Problem description — Give the number of lines in these entries that contain the string "instrucciones", with no further comment.

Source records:
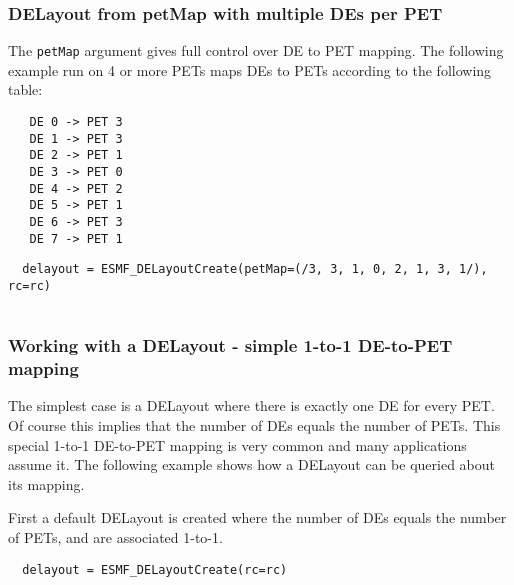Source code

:  

   \subsubsection{DELayout from petMap with multiple DEs per PET}
   
   The {\tt petMap} argument gives full control over DE to PET mapping. The 
   following example run on 4 or more PETs maps DEs to PETs according to the 
   following table:
   \begin{verbatim}
   DE 0 -> PET 3
   DE 1 -> PET 3
   DE 2 -> PET 1
   DE 3 -> PET 0
   DE 4 -> PET 2
   DE 5 -> PET 1
   DE 6 -> PET 3
   DE 7 -> PET 1
   \end{verbatim} 

 \begin{verbatim}
  delayout = ESMF_DELayoutCreate(petMap=(/3, 3, 1, 0, 2, 1, 3, 1/), rc=rc)
 
\end{verbatim}
 

   \subsubsection{Working with a DELayout - simple 1-to-1 DE-to-PET mapping}
   
   The simplest case is a DELayout where there is exactly one DE for every PET.
   Of course this implies that the number of DEs equals the number of PETs. 
   This special 1-to-1 DE-to-PET mapping is very common and many applications
   assume it. The following example shows how a DELayout can be queried about
   its mapping.
  
   First a default DELayout is created where the number of DEs equals the number
   of PETs, and are associated 1-to-1. 

 \begin{verbatim}
  delayout = ESMF_DELayoutCreate(rc=rc)
 
\end{verbatim}
 

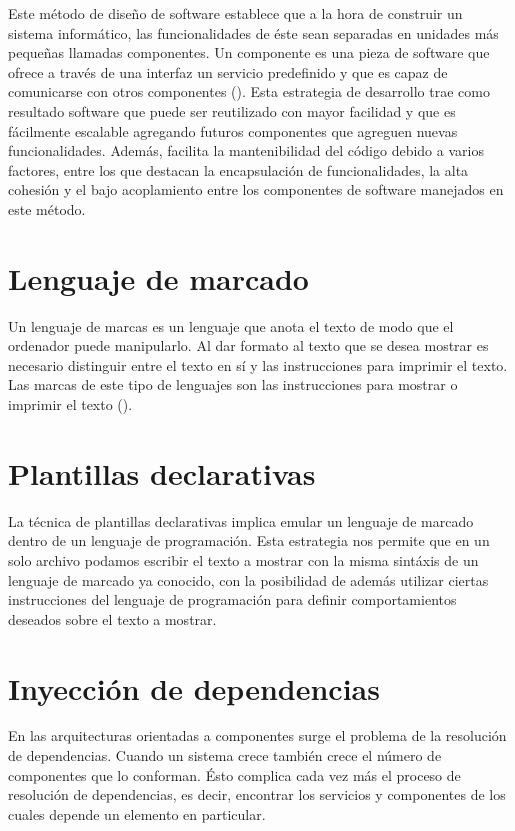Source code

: Este método de diseño de software establece que a la hora de construir un sistema
informático, las funcionalidades de éste sean separadas en unidades más pequeñas
llamadas componentes. Un componente es una pieza de software que ofrece a través
de una interfaz un servicio predefinido y que es capaz de comunicarse con otros
componentes (\cite{COMPONENT}). Esta estrategia de desarrollo trae como resultado
software que puede ser reutilizado con mayor facilidad y que es fácilmente escalable
agregando futuros componentes que agreguen nuevas funcionalidades. Además, facilita la
mantenibilidad del código debido a varios factores, entre los que destacan la encapsulación
de funcionalidades, la alta cohesión y el bajo acoplamiento entre los componentes de
software manejados en este método.

\section{Lenguaje de marcado}

Un lenguaje de marcas es un lenguaje que anota el texto de modo que el ordenador puede manipularlo.
Al dar formato al texto que se desea mostrar es necesario distinguir entre el texto en sí
y las instrucciones para imprimir el texto. Las marcas de este tipo de lenguajes son las
instrucciones para mostrar o imprimir el texto (\cite{MARCADO}).

\section{Plantillas declarativas}

La técnica de plantillas declarativas implica emular un lenguaje de marcado dentro de un
lenguaje de programación. Esta estrategia nos permite que en un solo archivo podamos
escribir el texto a mostrar con la misma sintáxis de un lenguaje de marcado ya conocido,
con la posibilidad de además utilizar ciertas instrucciones del lenguaje de programación
para definir comportamientos deseados sobre el texto a mostrar.

\section{Inyección de dependencias}

En las arquitecturas orientadas a componentes surge el problema de la resolución de
dependencias. Cuando un sistema crece también crece el número de componentes que lo
conforman. Ésto complica cada vez más el proceso de resolución de dependencias, es decir,
encontrar los servicios y componentes de los cuales depende un elemento en particular.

Response — 3